PROBLEM STATEMENT:
Only the lines from the first line of the data through the line containing "Any operation that" belong in the answer, transcribed exactly; pictures do not.
DATA FOR THE TASK Start Marker
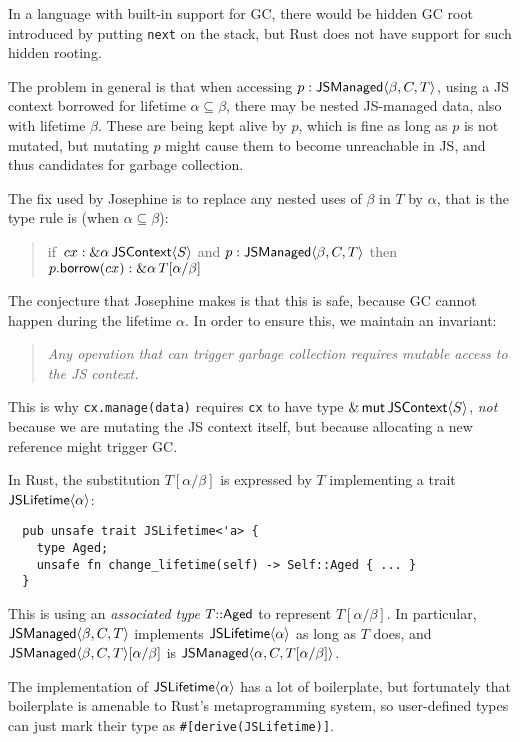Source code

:In a language with built-in support for GC, there would be hidden
GC root introduced by putting \verb|next| on the stack, but Rust does
not have support for such hidden rooting.

The problem in general is that when accessing $p:\mathsf{JSManaged}\langle \beta,C,T\rangle$,
using a JS context borrowed
for lifetime $\alpha\subseteq\beta$, there may be nested JS-managed
data, also with lifetime $\beta$. These are being kept alive by $p$,
which is fine as long as $p$ is not mutated, but mutating $p$
might cause them to become unreachable in JS, and thus candidates
for garbage collection.

The fix used by Josephine is to replace any nested uses of
$\beta$ in $T$ by $\alpha$, that is the type rule is
(when $\alpha \subseteq \beta$):
\begin{quote}
  if~$cx: \&\alpha\, \mathsf{JSContext}\langle S\rangle$ and $p: \mathsf{JSManaged}\langle \beta,C,T\rangle$
  then $p.\mathsf{borrow}(cx): \&\alpha\, T[\alpha/\beta]$
\end{quote}
The conjecture that Josephine makes is that this is safe, because
GC cannot happen during the lifetime $\alpha$. In order to ensure
this, we maintain an invariant:
\begin{quote}\em
  Any operation that can trigger garbage collection
  requires mutable access to the JS context.
\end{quote}
This is why \verb|cx.manage(data)| requires
\verb|cx| to have type $\&\,\mathsf{mut}\,\mathsf{JSContext}\langle S\rangle$, \emph{not} because
we are mutating the JS context itself, but because allocating
a new reference might trigger GC.

In Rust, the substitution $T[\alpha/\beta]$ is expressed by
$T$ implementing a trait $\mathsf{JSLifetime}\langle \alpha\rangle$:
\begin{verbatim}
  pub unsafe trait JSLifetime<'a> {
    type Aged;
    unsafe fn change_lifetime(self) -> Self::Aged { ... }
  }
\end{verbatim}
This is using an \emph{associated type} $T{::}\mathsf{Aged}$
to represent $T[\alpha/\beta]$.
In particular, $\mathsf{JSManaged}\langle \beta,C,T\rangle$ implements
$\mathsf{JSLifetime}\langle \alpha\rangle$ as long as $T$ does,
and $\mathsf{JSManaged}\langle \beta,C,T\rangle[\alpha/\beta]$ is $\mathsf{JSManaged}\langle \alpha,C,T[\alpha/\beta]\rangle$.

The implementation of $\mathsf{JSLifetime}\langle \alpha\rangle$ has a lot of boilerplate,
but fortunately that boilerplate is amenable to Rust's metaprogramming
system, so user-defined types can just mark their type as
\verb|#[derive(JSLifetime)]|.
DATA FOR THE TASK End Marker
EXERCISE OUTPUT:
Source code

:In a language with built-in support for GC, there would be hidden
GC root introduced by putting \verb|next| on the stack, but Rust does
not have support for such hidden rooting.

The problem in general is that when accessing $p:\mathsf{JSManaged}\langle \beta,C,T\rangle$,
using a JS context borrowed
for lifetime $\alpha\subseteq\beta$, there may be nested JS-managed
data, also with lifetime $\beta$. These are being kept alive by $p$,
which is fine as long as $p$ is not mutated, but mutating $p$
might cause them to become unreachable in JS, and thus candidates
for garbage collection.

The fix used by Josephine is to replace any nested uses of
$\beta$ in $T$ by $\alpha$, that is the type rule is
(when $\alpha \subseteq \beta$):
\begin{quote}
  if~$cx: \&\alpha\, \mathsf{JSContext}\langle S\rangle$ and $p: \mathsf{JSManaged}\langle \beta,C,T\rangle$
  then $p.\mathsf{borrow}(cx): \&\alpha\, T[\alpha/\beta]$
\end{quote}
The conjecture that Josephine makes is that this is safe, because
GC cannot happen during the lifetime $\alpha$. In order to ensure
this, we maintain an invariant:
\begin{quote}\em
  Any operation that can trigger garbage collection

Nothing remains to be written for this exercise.